A quiet but significant shift across a handful of states could reshape the Democratic nominating process ahead of 2020: The party is now poised to see a historic reduction in the number of states that use caucuses over primaries to pick a presidential nominee.
By next year, Democrats could see the number of caucus states cut in half.
Four states have already moved from a caucus system to a traditional primary: Maine, Minnesota, Colorado, and, as of last month, Idaho made the switch. Party officials say two more states — Nebraska and Washington — are now considering the same change. And as Democratic Party members prepare to adopt changes to the nominating process at their annual summer meeting next month — including a new rule to “encourage” the use of primaries over caucuses “whenever possible” — caucus states may face new outside pressure to embrace state-run primaries.

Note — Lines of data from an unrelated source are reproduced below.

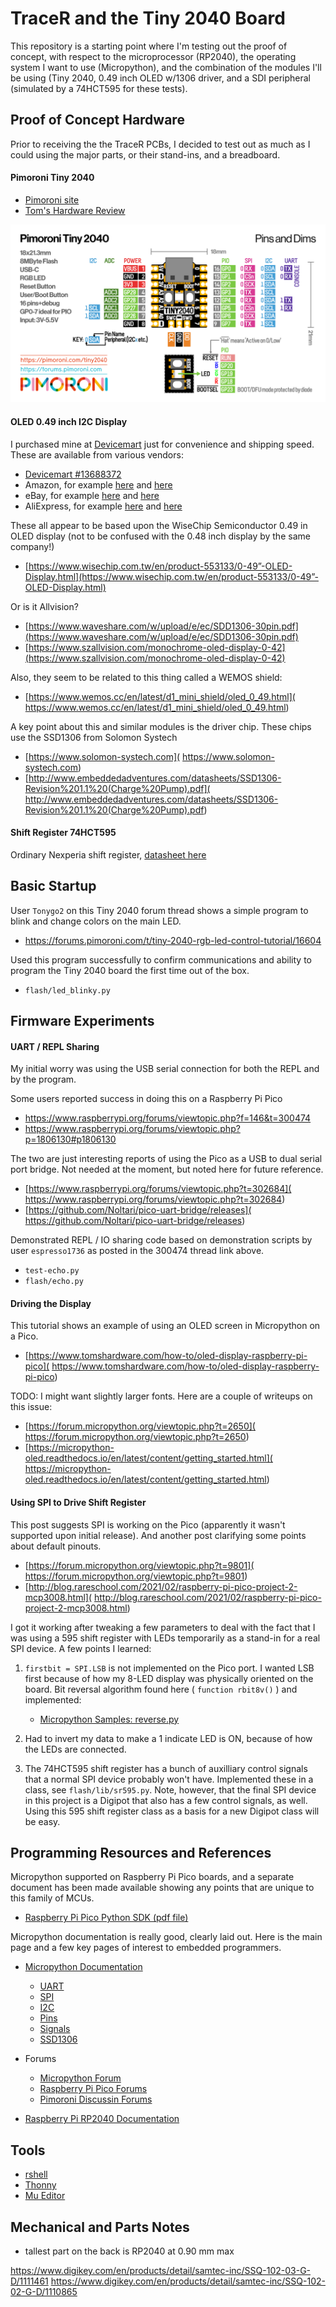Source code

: # TraceR and the Tiny 2040 Board 

This repository is a starting point where I'm testing out the proof of
concept, with respect to the microprocessor (RP2040), the operating
system I want to use (Micropython), and the combination of the modules
I'll be using (Tiny 2040, 0.49 inch OLED w/1306 driver, and a SDI
peripheral (simulated by a 74HCT595 for these tests).

## Proof of Concept Hardware

Prior to receiving the the TraceR PCBs, I decided to test out as much as
I could using the major parts, or their stand-ins, and a breadboard.

#### Pimoroni Tiny 2040

  - [Pimoroni site](https://shop.pimoroni.com/products/tiny-2040)
  - [Tom's Hardware Review](https://www.tomshardware.com/reviews/pimoroni-tiny-2040-review)

![Pinout Diagram](images/tiny-2040-pinout-diagram.png)

#### OLED 0.49 inch I2C Display

I purchased mine at [Devicemart](https://www.devicemart.co.kr/main/index) 
just for convenience and shipping speed. These are available from
various vendors:

* [Devicemart #13688372](https://www.devicemart.co.kr/goods/view?no=13688372)
* Amazon, for example [here](https://www.amazon.com/dp/B07DWZCJQM) and
  [here](https://www.amazon.com/dp/B082GFZ3GB)
* eBay, for example [here](https://www.ebay.com/itm/264388700693) and 
  [here](https://www.ebay.com/itm/233841168052)
* AliExpress, for example [here](https://www.aliexpress.com/item/1005001565201628.html) and 
  [here](https://www.aliexpress.com/item/33047471191.html)

These all appear to be based upon the WiseChip Semiconductor 0.49 in OLED
display (not to be confused with the 0.48 inch display by the same
company!)

* [https://www.wisechip.com.tw/en/product-553133/0-49”-OLED-Display.html](https://www.wisechip.com.tw/en/product-553133/0-49”-OLED-Display.html)

Or is it Allvision?
* [https://www.waveshare.com/w/upload/e/ec/SDD1306-30pin.pdf](https://www.waveshare.com/w/upload/e/ec/SDD1306-30pin.pdf)
* [https://www.szallvision.com/monochrome-oled-display-0-42](https://www.szallvision.com/monochrome-oled-display-0-42)

Also, they seem to be related to this thing called a WEMOS shield:

* [https://www.wemos.cc/en/latest/d1_mini_shield/oled_0_49.html](
   https://www.wemos.cc/en/latest/d1_mini_shield/oled_0_49.html)

A key point about this and similar modules is the driver chip. These
chips use the SSD1306 from Solomon Systech

* [https://www.solomon-systech.com](
  https://www.solomon-systech.com)
* [http://www.embeddedadventures.com/datasheets/SSD1306-Revision%201.1%20(Charge%20Pump).pdf](
  http://www.embeddedadventures.com/datasheets/SSD1306-Revision%201.1%20(Charge%20Pump).pdf)


#### Shift Register 74HCT595

Ordinary Nexperia shift register, 
[datasheet here](https://assets.nexperia.com/documents/data-sheet/74HC_HCT595.pdf)


## Basic Startup

User `Tonygo2` on this Tiny 2040 forum thread shows a simple program to
blink and change colors on the main LED. 

* https://forums.pimoroni.com/t/tiny-2040-rgb-led-control-tutorial/16604

Used this program successfully to confirm communications and ability to
program the Tiny 2040 board the first time out of the box.

* `flash/led_blinky.py`

## Firmware Experiments

#### UART / REPL Sharing

My initial worry was using the USB serial connection for both the REPL
and by the program.

Some users reported success in doing this on a Raspberry Pi Pico

* https://www.raspberrypi.org/forums/viewtopic.php?f=146&t=300474
* https://www.raspberrypi.org/forums/viewtopic.php?p=1806130#p1806130

The two are just interesting reports of using the Pico as a USB to dual
serial port bridge. Not needed at the moment, but noted here for future
reference.

* [https://www.raspberrypi.org/forums/viewtopic.php?t=302684](
  https://www.raspberrypi.org/forums/viewtopic.php?t=302684)
* [https://github.com/Noltari/pico-uart-bridge/releases](
   https://github.com/Noltari/pico-uart-bridge/releases)

Demonstrated REPL / IO sharing code based on demonstration scripts by
user `espresso1736` as posted in the 300474 thread link above. 

* `test-echo.py`
* `flash/echo.py`

#### Driving the Display

This tutorial shows an example of using an OLED screen in Micropython
on a Pico. 

* [https://www.tomshardware.com/how-to/oled-display-raspberry-pi-pico](
   https://www.tomshardware.com/how-to/oled-display-raspberry-pi-pico)

TODO: I might want slightly larger fonts. Here are a couple of writeups
on this issue:

* [https://forum.micropython.org/viewtopic.php?t=2650](
   https://forum.micropython.org/viewtopic.php?t=2650)
* [https://micropython-oled.readthedocs.io/en/latest/content/getting_started.html](
   https://micropython-oled.readthedocs.io/en/latest/content/getting_started.html)


#### Using SPI to Drive Shift Register

This post suggests SPI is working on the Pico (apparently it wasn't
supported upon initial release). And another post clarifying some points
about default pinouts.

* [https://forum.micropython.org/viewtopic.php?t=9801](
   https://forum.micropython.org/viewtopic.php?t=9801)
* [http://blog.rareschool.com/2021/02/raspberry-pi-pico-project-2-mcp3008.html](
   http://blog.rareschool.com/2021/02/raspberry-pi-pico-project-2-mcp3008.html)

I got it working after tweaking a few parameters to deal with the fact
that I was using a 595 shift register with LEDs temporarily as a
stand-in for a real SPI device. A few points I learned:

1. `firstbit = SPI.LSB` is not implemented on the Pico port. I wanted
   LSB first because of how my 8-LED display was physically oriented on
   the board. Bit reversal algorithm found here ( `function rbit8v()` ) 
   and implemented:

    * [Micropython Samples: reverse.py](
      https://github.com/peterhinch/micropython-samples/blob/master/reverse/reverse.py)

2. Had to invert my data to make a 1 indicate LED is ON, because of how
   the LEDs are connected.

3. The 74HCT595 shift register has a bunch of auxilliary control signals
   that a normal SPI device probably won't have. Implemented these in a
   class, see `flash/lib/sr595.py`. Note, however, that the final SPI
   device in this project is a Digipot that also has a few control
   signals, as well. Using this 595 shift register class as a basis for
   a new Digipot class will be easy.







## Programming Resources and References

Micropython supported on Raspberry Pi Pico boards, and a separate
document has been made available showing any points that are unique to
this family of MCUs.

* [Raspberry Pi Pico Python SDK (pdf file)](
   https://datasheets.raspberrypi.org/pico/raspberry-pi-pico-python-sdk.pdf)

Micropython documentation is really good, clearly laid out. Here is the
main page and a few key pages of interest to embedded programmers.

* [Micropython Documentation](https://docs.micropython.org/en/latest/index.html)
  - [UART](https://docs.micropython.org/en/latest/library/machine.UART.html)
  - [SPI](https://docs.micropython.org/en/latest/library/machine.SPI.html)
  - [I2C](https://docs.micropython.org/en/latest/library/machine.I2C.html)
  - [Pins](https://docs.micropython.org/en/latest/library/machine.Pin.html)
  - [Signals](https://docs.micropython.org/en/latest/library/machine.Signal.html)
  - [SSD1306](https://ssd1306.readthedocs.io/en/latest/api-documentation.html)

* Forums
  - [Micropython Forum](https://forum.micropython.org/)
  - [Raspberry Pi Pico Forums](https://www.raspberrypi.org/forums/viewforum.php?f=143)
  - [Pimoroni Discussin Forums](https://forums.pimoroni.com/c/discussion/26)

* [Raspberry Pi RP2040 Documentation](
   https://www.raspberrypi.org/documentation/rp2040/getting-started/)

## Tools

* [rshell](https://pypi.org/project/rshell)
* [Thonny](https://thonny.org)
* [Mu Editor](https://codewith.mu)


## Mechanical and Parts Notes

* tallest part on the back is RP2040 at 0.90 mm max


https://www.digikey.com/en/products/detail/samtec-inc/SSQ-102-03-G-D/1111461
https://www.digikey.com/en/products/detail/samtec-inc/SSQ-102-02-G-D/1110865

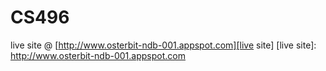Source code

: # CS496
live site @ [http://www.osterbit-ndb-001.appspot.com][live site]
[live site]: http://www.osterbit-ndb-001.appspot.com
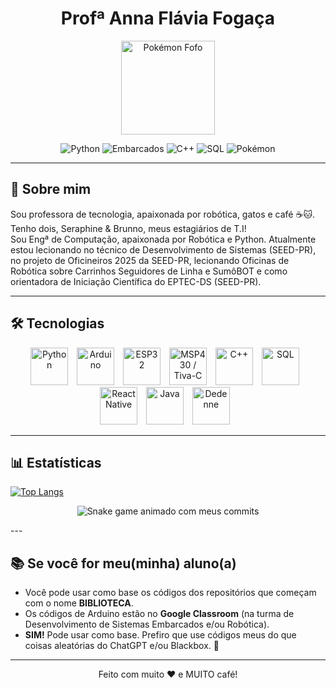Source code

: <h1 align="center">Profª Anna Flávia Fogaça </h1>

<p align="center">
  <img src="https://www.pngplay.com/wp-content/uploads/10/Dedenne-Pokemon-Transparent-Image.png" alt="Pokémon Fofo" width="150" />
</p>

<p align="center">
  <img src="https://img.shields.io/badge/Python-3776AB?style=for-the-badge&logo=python&logoColor=white&color=FF6F00" alt="Python" />
  <img src="https://img.shields.io/badge/Embarcados-00979D?style=for-the-badge&logo=arduino&logoColor=white&color=FF6F00" alt="Embarcados" />
  <img src="https://img.shields.io/badge/C++-00599C?style=for-the-badge&logo=c%2B%2B&logoColor=white&color=FF6F00" alt="C++" />
  <img src="https://img.shields.io/badge/SQL-4479A1?style=for-the-badge&logo=mysql&logoColor=white&color=FF6F00" alt="SQL" />
  <img src="https://img.shields.io/badge/Pokémon-FF6F00?style=for-the-badge&logo=pokemon&logoColor=white" alt="Pokémon" />
</p>

---

## 💖 Sobre mim

Sou professora de tecnologia, apaixonada por robótica, gatos e café ☕🐱. Tenho dois, Seraphine & Brunno, meus estagiários de T.I!  
Sou Engª de Computação, apaixonada por Robótica e Python. Atualmente estou lecionando no técnico de Desenvolvimento de Sistemas (SEED-PR), no projeto de Oficineiros 2025 da SEED-PR, lecionando Oficinas de Robótica sobre Carrinhos Seguidores de Linha e SumôBOT e como orientadora de Iniciação Científica do EPTEC-DS (SEED-PR).

---

## 🛠 Tecnologias

<p align="center">
  <img alt="Python" title="Python" width="60px" style="padding-right: 10px;" src="https://cdn.jsdelivr.net/gh/devicons/devicon/icons/python/python-original.svg" />
  <img alt="Arduino" title="Arduino" width="60px" style="padding-right: 10px;" src="https://cdn.jsdelivr.net/gh/devicons/devicon/icons/arduino/arduino-original.svg" />
  <img alt="ESP32" title="ESP32" width="60px" style="padding-right: 10px;" src="https://cdn.worldvectorlogo.com/logos/espressif-systems.svg"/>
  <img alt="MSP430 / Tiva-C" title="Texas Instruments - MSP430/Tiva-C" width="60px" style="padding-right: 10px;" src="https://companieslogo.com/img/orig/TXN-e197f953.png?t=1720244494"/>
  <img alt="C++" title="C++" width="60px" style="padding-right: 10px;" src="https://cdn.jsdelivr.net/gh/devicons/devicon/icons/cplusplus/cplusplus-original.svg" />
  <img alt="SQL" title="SQL" width="60px" style="padding-right: 10px;" src="https://cdn.jsdelivr.net/gh/devicons/devicon/icons/mysql/mysql-original.svg" />
  <img alt="React Native" title="React Native" width="60px" style="padding-right: 10px;" src="https://cdn.jsdelivr.net/gh/devicons/devicon/icons/react/react-original.svg" />
  <img alt="Java" title="Java" width="60px" style="padding-right: 10px;" src="https://cdn.jsdelivr.net/gh/devicons/devicon/icons/java/java-original.svg" />
  <img alt="Dedenne" title="Dedenne - meu Pokémon fav" width="60px" style="padding-right: 10px;" src="https://static.wikia.nocookie.net/victoryroad/images/6/69/XYArt_Dedenne.png/revision/latest?cb=20180807190448" />
</p>

---
## 📊 Estatísticas
[![Top Langs](https://github-readme-stats.vercel.app/api/top-langs/?username=anna-fogaca)](https://github.com/anna-fogaca/github-readme-stats)

<p align="center">
  <img src="https://github.com/anna-fogaca/anna-fogaca/blob/output/github-contribution-grid-snake.svg" alt="Snake game animado com meus commits" />
</p>
---

## 📚 Se você for meu(minha) aluno(a)

- Você pode usar como base os códigos dos repositórios que começam com o nome **BIBLIOTECA**.
- Os códigos de Arduino estão no **Google Classroom** (na turma de Desenvolvimento de Sistemas Embarcados e/ou Robótica).
- **SIM!** Pode usar como base. Prefiro que use códigos meus do que coisas aleatórias do ChatGPT e/ou Blackbox. 😤

---

<p align="center">
  Feito com muito ❤️ e MUITO café!
</p>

The shift could leave just seven caucus states on the nominating calendar. For more than 20 years, Democrats have held caucuses in no fewer than 14 states.
Might write something longer about this, but to give the bullet point version:
- Caucuses are terrible, essentially exaggerated forms of the vote suppression favored by Republican candidates and judges. They make it harder for people of color, poor people, the disabled, and/or caregivers to participate
- Preferring an undemocratic selection process because it apparently helped your preferred candidate in one election makes about as much sense as saying the Electoral College is a great system because Lincoln probably would have lost under a ranked-choice voting system in 1860.
- Superdelegates are also bad. There’s no reason to believe party elites are particularly good at identifying good candidates ex ante, and even if they were under current norms a candidate installed by superdelegates would have so little legitimacy with the losing candidates it would drown out any marginal value of having a better candidate.
- Democratic choice of the candidate is the norm, and it should be done right.